* [EXERCISE DIRECTIONS]
Without any pictures, output the records exactly as they are.

+++

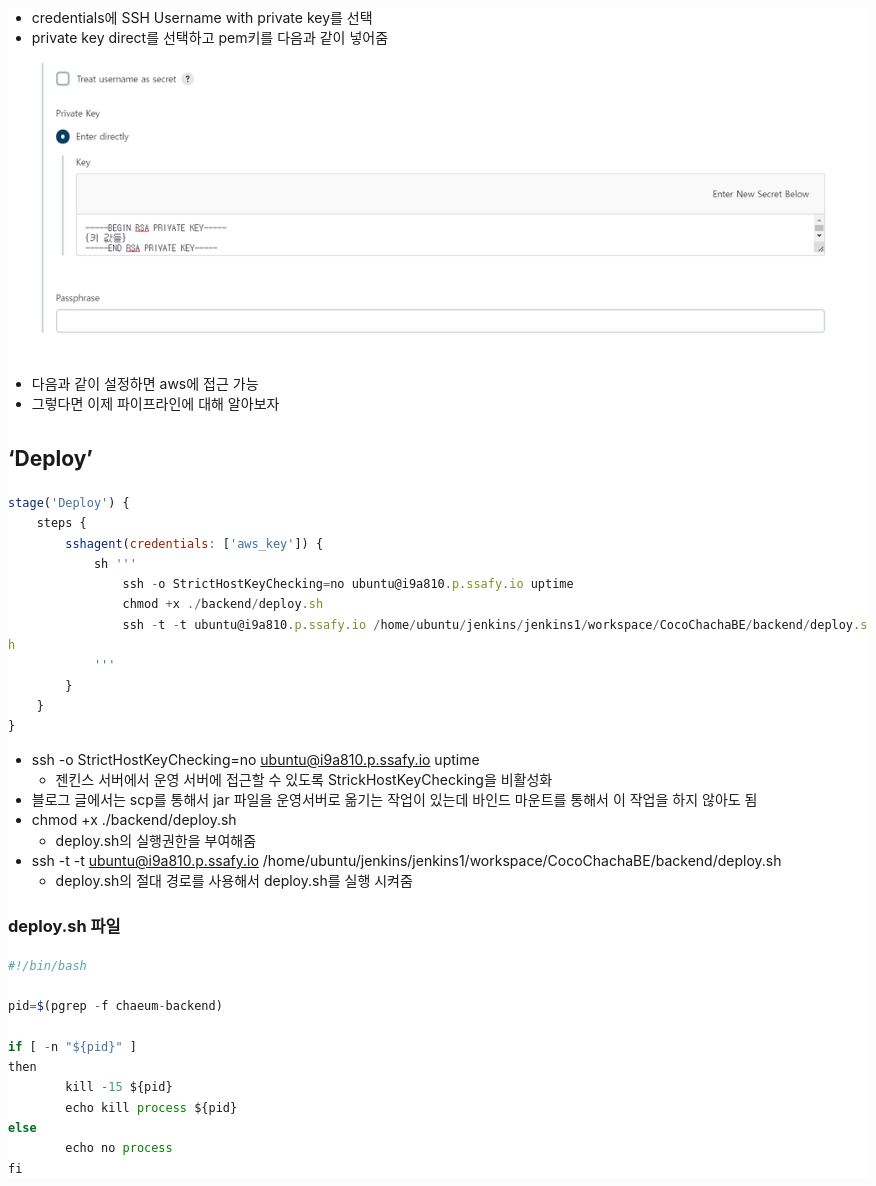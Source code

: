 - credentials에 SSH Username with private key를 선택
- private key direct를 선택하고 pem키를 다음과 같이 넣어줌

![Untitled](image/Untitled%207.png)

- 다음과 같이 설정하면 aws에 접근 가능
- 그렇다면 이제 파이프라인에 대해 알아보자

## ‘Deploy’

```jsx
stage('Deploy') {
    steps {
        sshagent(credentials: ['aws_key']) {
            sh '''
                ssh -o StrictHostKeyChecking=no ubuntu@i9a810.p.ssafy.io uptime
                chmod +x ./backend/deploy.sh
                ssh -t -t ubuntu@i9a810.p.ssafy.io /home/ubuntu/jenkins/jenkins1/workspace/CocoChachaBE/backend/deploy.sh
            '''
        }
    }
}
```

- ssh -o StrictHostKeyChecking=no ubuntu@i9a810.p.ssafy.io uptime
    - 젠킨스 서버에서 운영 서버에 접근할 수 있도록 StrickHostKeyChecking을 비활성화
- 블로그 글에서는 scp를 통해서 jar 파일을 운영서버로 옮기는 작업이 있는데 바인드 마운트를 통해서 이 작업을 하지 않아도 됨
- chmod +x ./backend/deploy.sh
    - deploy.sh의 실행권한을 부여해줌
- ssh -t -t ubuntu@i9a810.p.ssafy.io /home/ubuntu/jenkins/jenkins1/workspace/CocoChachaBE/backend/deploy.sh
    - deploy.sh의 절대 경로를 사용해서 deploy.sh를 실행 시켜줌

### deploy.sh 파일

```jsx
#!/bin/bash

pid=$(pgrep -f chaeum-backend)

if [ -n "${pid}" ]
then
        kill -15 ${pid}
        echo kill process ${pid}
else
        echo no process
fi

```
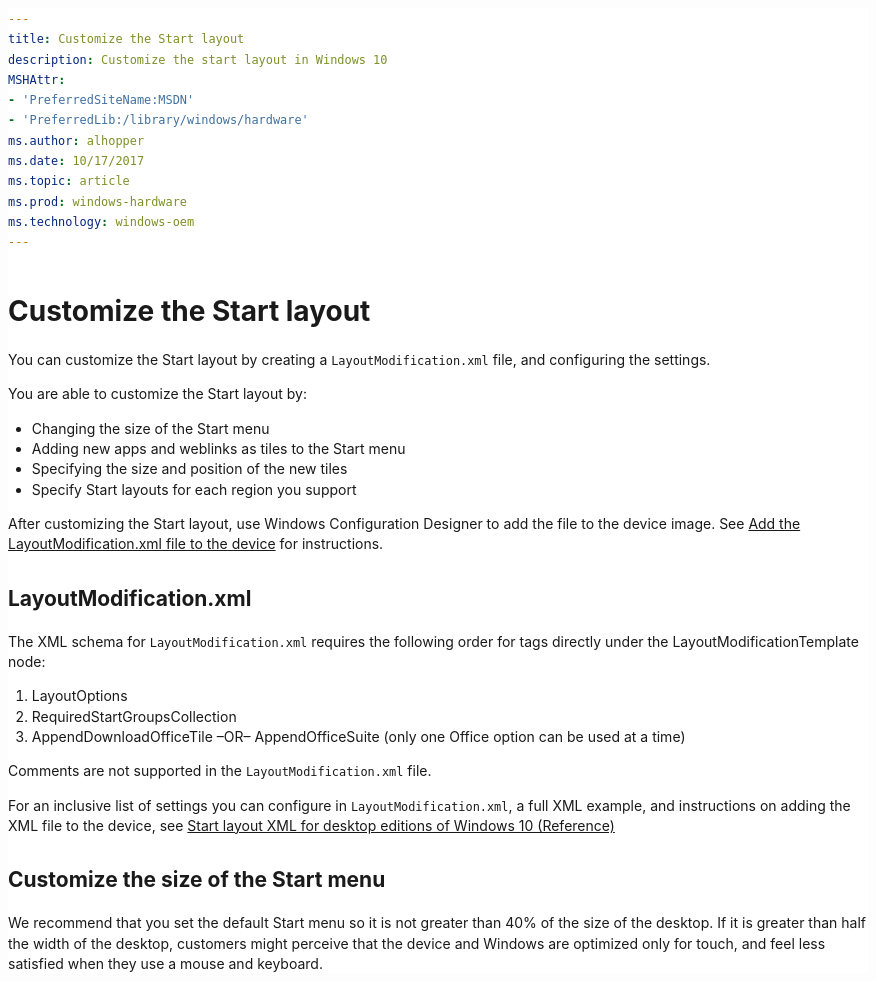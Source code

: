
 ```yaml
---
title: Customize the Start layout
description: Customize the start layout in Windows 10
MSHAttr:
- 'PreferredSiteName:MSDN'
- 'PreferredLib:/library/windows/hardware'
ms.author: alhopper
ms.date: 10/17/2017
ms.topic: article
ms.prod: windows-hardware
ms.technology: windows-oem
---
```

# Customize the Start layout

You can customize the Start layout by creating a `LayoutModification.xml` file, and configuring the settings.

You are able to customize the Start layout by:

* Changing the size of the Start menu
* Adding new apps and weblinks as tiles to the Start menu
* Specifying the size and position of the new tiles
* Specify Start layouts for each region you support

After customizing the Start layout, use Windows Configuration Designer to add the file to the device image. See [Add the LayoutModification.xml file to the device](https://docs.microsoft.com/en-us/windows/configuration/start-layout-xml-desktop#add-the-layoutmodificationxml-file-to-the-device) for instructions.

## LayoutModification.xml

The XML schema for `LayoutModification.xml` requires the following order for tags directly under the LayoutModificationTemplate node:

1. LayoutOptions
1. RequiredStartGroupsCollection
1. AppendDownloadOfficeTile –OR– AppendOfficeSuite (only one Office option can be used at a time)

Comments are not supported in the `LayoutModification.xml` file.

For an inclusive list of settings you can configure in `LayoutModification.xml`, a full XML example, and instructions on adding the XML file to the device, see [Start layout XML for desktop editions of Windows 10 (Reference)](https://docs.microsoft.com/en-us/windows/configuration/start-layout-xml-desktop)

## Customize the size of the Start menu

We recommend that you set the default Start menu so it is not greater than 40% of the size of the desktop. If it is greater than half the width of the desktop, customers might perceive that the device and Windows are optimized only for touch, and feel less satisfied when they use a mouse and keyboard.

+++

* [TASK RESULT]
Source code

: - credentials에 SSH Username with private key를 선택
- private key direct를 선택하고 pem키를 다음과 같이 넣어줌

![Untitled](image/Untitled%207.png)

- 다음과 같이 설정하면 aws에 접근 가능
- 그렇다면 이제 파이프라인에 대해 알아보자

## ‘Deploy’

```jsx
stage('Deploy') {
    steps {
        sshagent(credentials: ['aws_key']) {
            sh '''
                ssh -o StrictHostKeyChecking=no ubuntu@i9a810.p.ssafy.io uptime
                chmod +x ./backend/deploy.sh
                ssh -t -t ubuntu@i9a810.p.ssafy.io /home/ubuntu/jenkins/jenkins1/workspace/CocoChachaBE/backend/deploy.sh
            '''
        }
    }
}
```

- ssh -o StrictHostKeyChecking=no ubuntu@i9a810.p.ssafy.io uptime
    - 젠킨스 서버에서 운영 서버에 접근할 수 있도록 StrickHostKeyChecking을 비활성화
- 블로그 글에서는 scp를 통해서 jar 파일을 운영서버로 옮기는 작업이 있는데 바인드 마운트를 통해서 이 작업을 하지 않아도 됨
- chmod +x ./backend/deploy.sh
    - deploy.sh의 실행권한을 부여해줌
- ssh -t -t ubuntu@i9a810.p.ssafy.io /home/ubuntu/jenkins/jenkins1/workspace/CocoChachaBE/backend/deploy.sh
    - deploy.sh의 절대 경로를 사용해서 deploy.sh를 실행 시켜줌

### deploy.sh 파일

```jsx
#!/bin/bash

pid=$(pgrep -f chaeum-backend)

if [ -n "${pid}" ]
then
        kill -15 ${pid}
        echo kill process ${pid}
else
        echo no process
fi

```
Source code

:
 ```yaml
---
title: Customize the Start layout
description: Customize the start layout in Windows 10
MSHAttr:
- 'PreferredSiteName:MSDN'
- 'PreferredLib:/library/windows/hardware'
ms.author: alhopper
ms.date: 10/17/2017
ms.topic: article
ms.prod: windows-hardware
ms.technology: windows-oem
---
```

# Customize the Start layout

You can customize the Start layout by creating a `LayoutModification.xml` file, and configuring the settings.

You are able to customize the Start layout by:

* Changing the size of the Start menu
* Adding new apps and weblinks as tiles to the Start menu
* Specifying the size and position of the new tiles
* Specify Start layouts for each region you support

After customizing the Start layout, use Windows Configuration Designer to add the file to the device image. See [Add the LayoutModification.xml file to the device](https://docs.microsoft.com/en-us/windows/configuration/start-layout-xml-desktop#add-the-layoutmodificationxml-file-to-the-device) for instructions.

## LayoutModification.xml

The XML schema for `LayoutModification.xml` requires the following order for tags directly under the LayoutModificationTemplate node:

1. LayoutOptions
1. RequiredStartGroupsCollection
1. AppendDownloadOfficeTile –OR– AppendOfficeSuite (only one Office option can be used at a time)

Comments are not supported in the `LayoutModification.xml` file.

For an inclusive list of settings you can configure in `LayoutModification.xml`, a full XML example, and instructions on adding the XML file to the device, see [Start layout XML for desktop editions of Windows 10 (Reference)](https://docs.microsoft.com/en-us/windows/configuration/start-layout-xml-desktop)

## Customize the size of the Start menu

We recommend that you set the default Start menu so it is not greater than 40% of the size of the desktop. If it is greater than half the width of the desktop, customers might perceive that the device and Windows are optimized only for touch, and feel less satisfied when they use a mouse and keyboard.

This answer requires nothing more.